Material to process =
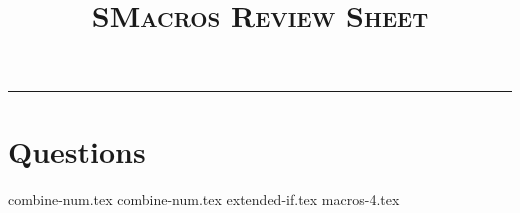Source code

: \documentclass{exam}
\title{\textsc{SMacros Review Sheet}}
\begin{document}
\maketitle
\rule{\textwidth}{0.15em}
\fontsize{12}{15}\selectfont

\section{Questions}
\begin{questions}
{combine-num.tex}
{combine-num.tex}
{extended-if.tex}
{macros-4.tex}
\end{questions}
\end{document}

Exercise = The answer must be the whole listing, word for word, with no pictures in it. Please write it out.

Answer to the problem =
Source code

: \documentclass{exam}
\title{\textsc{SMacros Review Sheet}}
\begin{document}
\maketitle
\rule{\textwidth}{0.15em}
\fontsize{12}{15}\selectfont

\section{Questions}
\begin{questions}
{combine-num.tex}
{combine-num.tex}
{extended-if.tex}
{macros-4.tex}
\end{questions}
\end{document}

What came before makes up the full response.